Cette route a contribué à diffuser le judaïsme et le christianisme vers le Yémen pendant plus de trois siècles. La Mer Rouge constitue une deuxième voie de communication qui a permis à ces religions de se diffuser vers l’Ethiopie. Le Nil a également permis leur diffusion de l’Egypte vers le Soudan. Enfin on peut signaler le zoroastrisme de Perse qui s’apparente à une forme de monothéisme moins strict. Finalement, on voit que le Hedjaz demeure une enclave polythéiste de plus en plus influencée par le monothéisme environnant.
C’est dans ce contexte que naît Mahomet dans une tribu arabe implantée autour de La Mecque, qui n’est pas encore une ville selon les données archéologiques. L’endroit comporte déjà un petit sanctuaire polythéiste constituée d’un monument, la kaaba, qui enserre une pierre atypique, la pierre noire. Ce n’est pas le seul : d’autres pierres sacrées sont également vénérées plus au sud.

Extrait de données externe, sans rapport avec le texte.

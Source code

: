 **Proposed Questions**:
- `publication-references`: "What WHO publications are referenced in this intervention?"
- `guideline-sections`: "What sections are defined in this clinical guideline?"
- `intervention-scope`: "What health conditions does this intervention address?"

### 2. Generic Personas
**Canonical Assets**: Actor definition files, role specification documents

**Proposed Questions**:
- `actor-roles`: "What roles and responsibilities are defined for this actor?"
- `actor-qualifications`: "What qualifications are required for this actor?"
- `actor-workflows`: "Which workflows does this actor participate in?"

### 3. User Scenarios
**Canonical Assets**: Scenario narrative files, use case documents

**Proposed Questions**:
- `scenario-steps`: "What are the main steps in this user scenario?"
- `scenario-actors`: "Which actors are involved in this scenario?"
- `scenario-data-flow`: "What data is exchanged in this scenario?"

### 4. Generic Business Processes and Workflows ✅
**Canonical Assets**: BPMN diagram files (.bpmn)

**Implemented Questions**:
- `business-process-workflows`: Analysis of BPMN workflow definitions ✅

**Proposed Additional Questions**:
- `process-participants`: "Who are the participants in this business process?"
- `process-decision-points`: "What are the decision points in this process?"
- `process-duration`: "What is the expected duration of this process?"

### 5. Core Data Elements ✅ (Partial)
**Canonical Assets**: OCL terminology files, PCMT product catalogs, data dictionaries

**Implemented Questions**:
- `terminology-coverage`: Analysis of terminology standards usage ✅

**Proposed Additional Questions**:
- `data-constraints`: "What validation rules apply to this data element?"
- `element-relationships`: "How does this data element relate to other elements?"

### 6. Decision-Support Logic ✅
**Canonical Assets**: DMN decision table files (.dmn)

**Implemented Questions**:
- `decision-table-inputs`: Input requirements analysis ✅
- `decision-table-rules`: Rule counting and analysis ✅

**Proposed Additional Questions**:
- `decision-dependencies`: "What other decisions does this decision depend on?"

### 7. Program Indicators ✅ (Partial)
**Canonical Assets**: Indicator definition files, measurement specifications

Mahomet commence à adhérer au monothéisme vers l’an 610, ce qui soulève l’animosité de son clan qui finit par le chasser en 619. Mahomet finit par trouver refuge à Médine en 622 avec quelques camarades monothéistes. Cet évènement appelé l’Hégire marquera le début du calendrier musulman.
Le groupe mené par Mahomet grossit rapidement : en 624, il peut mener une attaque victorieuse contre une caravane menée par son ancien clan devenu ennemi. Le butin engrangé par cette bataille de Badr renforce sa position dominante à Médine et pose les bases d’un premier état monothéiste dans la région. Mahomet y impose de nouveaux rituels : le Ramadan est institué en tant que mois de jeûne et un nouvel impôt sur la propriété est établi en tant qu’acte de foi, la zakat. C’est l’époque où l’islam commence à se détacher des monothéismes préexistants.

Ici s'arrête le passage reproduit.